(GIVEN DATA Opens)

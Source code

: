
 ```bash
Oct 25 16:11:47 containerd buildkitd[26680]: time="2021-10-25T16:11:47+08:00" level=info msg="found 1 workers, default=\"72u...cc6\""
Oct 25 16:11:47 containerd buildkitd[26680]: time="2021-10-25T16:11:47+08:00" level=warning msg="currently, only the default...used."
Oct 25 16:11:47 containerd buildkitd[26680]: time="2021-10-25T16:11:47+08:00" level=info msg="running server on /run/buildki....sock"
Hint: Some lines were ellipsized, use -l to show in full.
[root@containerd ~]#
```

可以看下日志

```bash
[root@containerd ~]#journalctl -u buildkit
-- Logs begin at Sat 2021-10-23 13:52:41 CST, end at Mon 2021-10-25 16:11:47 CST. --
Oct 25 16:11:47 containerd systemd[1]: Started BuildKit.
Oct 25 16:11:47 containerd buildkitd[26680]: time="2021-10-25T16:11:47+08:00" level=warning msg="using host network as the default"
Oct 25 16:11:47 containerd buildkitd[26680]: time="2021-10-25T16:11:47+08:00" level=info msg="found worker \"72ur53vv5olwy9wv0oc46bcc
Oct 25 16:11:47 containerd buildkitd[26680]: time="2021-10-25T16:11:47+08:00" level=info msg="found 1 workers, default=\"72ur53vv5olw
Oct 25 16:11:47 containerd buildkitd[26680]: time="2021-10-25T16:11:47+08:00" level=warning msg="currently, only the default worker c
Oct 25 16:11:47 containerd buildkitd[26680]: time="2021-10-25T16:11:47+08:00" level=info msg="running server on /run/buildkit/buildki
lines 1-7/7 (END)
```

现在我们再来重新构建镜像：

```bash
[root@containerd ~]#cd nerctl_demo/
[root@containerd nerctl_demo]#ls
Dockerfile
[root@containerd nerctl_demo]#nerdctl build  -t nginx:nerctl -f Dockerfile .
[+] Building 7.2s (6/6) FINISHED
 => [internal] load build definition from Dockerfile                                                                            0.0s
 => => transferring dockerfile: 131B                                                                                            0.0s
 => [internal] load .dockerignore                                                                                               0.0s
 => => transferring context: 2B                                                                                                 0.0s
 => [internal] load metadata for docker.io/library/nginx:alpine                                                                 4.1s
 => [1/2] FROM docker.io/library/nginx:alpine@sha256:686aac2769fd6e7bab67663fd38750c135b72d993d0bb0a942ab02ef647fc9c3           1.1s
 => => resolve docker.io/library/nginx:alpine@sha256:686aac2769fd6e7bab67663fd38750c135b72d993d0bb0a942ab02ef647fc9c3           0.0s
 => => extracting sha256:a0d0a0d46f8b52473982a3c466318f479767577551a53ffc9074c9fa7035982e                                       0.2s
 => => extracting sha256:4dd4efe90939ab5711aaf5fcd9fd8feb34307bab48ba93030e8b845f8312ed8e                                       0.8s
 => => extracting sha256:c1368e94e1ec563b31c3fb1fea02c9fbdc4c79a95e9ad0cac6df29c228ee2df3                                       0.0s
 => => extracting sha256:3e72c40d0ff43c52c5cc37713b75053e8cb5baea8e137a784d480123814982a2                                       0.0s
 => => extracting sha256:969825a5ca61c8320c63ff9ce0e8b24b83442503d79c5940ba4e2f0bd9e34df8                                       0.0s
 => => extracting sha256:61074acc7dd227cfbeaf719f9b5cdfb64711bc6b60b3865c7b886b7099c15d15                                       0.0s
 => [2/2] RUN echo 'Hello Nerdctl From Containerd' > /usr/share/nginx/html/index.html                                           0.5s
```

(GIVEN DATA Closes)

Wherever the word "server" occurs in the data above, copy the line it sits in.

Oct 25 16:11:47 containerd buildkitd[26680]: time="2021-10-25T16:11:47+08:00" level=info msg="running server on /run/buildki....sock"
Oct 25 16:11:47 containerd buildkitd[26680]: time="2021-10-25T16:11:47+08:00" level=info msg="running server on /run/buildkit/buildki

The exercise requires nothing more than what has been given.